━━ Source data ━━

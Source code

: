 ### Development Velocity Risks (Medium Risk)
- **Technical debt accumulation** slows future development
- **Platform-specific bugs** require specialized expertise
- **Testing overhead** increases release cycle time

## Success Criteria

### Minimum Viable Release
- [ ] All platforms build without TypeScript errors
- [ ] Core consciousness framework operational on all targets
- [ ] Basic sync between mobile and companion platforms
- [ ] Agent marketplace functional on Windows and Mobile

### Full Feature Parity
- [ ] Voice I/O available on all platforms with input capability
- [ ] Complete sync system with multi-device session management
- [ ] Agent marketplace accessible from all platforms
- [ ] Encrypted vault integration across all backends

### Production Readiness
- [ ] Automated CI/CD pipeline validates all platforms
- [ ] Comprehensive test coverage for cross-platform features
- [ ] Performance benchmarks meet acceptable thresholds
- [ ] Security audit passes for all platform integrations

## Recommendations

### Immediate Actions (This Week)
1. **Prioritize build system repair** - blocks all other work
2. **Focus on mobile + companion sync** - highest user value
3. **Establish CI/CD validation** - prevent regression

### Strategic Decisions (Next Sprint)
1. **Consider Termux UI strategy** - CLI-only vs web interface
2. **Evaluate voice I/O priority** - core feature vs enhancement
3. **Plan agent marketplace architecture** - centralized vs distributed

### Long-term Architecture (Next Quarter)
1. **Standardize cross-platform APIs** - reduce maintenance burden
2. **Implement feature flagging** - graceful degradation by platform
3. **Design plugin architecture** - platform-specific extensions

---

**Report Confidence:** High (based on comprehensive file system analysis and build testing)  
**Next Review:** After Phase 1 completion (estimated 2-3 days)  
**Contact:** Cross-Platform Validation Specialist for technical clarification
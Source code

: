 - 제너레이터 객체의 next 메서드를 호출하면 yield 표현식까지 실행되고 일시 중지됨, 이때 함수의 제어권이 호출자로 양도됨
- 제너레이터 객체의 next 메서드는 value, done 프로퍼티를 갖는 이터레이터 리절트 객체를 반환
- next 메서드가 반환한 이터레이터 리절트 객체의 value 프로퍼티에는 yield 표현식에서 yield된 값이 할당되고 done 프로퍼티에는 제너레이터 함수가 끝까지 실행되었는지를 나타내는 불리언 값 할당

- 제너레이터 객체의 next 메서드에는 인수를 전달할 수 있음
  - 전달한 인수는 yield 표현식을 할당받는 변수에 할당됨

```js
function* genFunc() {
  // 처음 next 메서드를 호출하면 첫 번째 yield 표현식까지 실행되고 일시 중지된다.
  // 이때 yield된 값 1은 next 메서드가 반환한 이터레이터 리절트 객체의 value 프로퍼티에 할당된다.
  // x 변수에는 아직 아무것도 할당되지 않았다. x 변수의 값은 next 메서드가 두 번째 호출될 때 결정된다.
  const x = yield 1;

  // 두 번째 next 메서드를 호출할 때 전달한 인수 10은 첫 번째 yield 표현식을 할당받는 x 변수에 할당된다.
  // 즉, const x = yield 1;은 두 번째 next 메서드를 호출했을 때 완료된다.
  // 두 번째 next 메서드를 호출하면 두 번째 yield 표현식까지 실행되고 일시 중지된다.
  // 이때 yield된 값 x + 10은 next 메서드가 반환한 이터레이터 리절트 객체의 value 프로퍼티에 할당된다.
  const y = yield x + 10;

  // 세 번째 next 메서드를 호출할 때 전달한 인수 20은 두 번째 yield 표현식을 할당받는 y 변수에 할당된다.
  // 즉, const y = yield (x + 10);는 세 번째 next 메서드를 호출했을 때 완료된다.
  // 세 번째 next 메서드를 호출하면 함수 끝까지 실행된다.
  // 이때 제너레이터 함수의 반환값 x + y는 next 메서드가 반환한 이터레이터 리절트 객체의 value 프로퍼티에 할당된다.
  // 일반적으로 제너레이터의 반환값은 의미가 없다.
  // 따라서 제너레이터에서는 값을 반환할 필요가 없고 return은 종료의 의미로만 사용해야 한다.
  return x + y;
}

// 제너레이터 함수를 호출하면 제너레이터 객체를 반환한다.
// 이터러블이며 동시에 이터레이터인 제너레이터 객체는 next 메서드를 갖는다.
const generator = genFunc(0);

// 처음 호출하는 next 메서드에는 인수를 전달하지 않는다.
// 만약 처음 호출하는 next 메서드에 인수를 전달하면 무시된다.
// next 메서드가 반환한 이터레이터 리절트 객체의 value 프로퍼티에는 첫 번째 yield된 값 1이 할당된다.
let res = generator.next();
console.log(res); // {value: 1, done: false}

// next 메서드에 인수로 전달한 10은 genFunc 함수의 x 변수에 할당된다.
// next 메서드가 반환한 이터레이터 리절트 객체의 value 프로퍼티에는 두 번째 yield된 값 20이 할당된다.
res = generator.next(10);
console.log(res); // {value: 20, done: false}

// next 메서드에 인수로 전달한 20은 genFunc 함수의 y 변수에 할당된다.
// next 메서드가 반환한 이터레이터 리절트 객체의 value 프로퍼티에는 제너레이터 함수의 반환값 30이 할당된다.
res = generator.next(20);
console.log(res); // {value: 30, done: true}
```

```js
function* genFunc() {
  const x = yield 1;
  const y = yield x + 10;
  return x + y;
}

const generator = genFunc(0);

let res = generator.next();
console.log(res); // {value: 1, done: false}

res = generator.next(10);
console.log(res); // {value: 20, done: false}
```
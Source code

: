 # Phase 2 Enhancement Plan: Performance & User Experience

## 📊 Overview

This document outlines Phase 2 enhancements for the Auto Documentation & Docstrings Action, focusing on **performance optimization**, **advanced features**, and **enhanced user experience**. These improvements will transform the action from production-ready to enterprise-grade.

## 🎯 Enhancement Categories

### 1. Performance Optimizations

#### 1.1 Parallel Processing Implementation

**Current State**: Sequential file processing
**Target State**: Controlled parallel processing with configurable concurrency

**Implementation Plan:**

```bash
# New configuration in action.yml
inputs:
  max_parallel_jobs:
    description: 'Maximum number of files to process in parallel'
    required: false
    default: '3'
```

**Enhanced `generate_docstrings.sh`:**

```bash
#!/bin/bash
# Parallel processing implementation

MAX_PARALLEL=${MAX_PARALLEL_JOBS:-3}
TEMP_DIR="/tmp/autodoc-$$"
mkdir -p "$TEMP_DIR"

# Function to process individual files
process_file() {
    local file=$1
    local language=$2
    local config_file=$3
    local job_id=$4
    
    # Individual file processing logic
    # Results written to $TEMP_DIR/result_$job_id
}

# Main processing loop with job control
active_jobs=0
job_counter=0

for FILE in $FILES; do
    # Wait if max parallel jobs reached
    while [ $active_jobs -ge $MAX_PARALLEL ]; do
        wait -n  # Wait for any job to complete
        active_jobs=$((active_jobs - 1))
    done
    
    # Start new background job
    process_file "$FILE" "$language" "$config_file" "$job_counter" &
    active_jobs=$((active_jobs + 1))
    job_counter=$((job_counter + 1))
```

━━━

Among the records above, which lines hold the word "specific"? Copy each one.

- _Answer section_:
- **Platform-specific bugs** require specialized expertise
3. **Design plugin architecture** - platform-specific extensions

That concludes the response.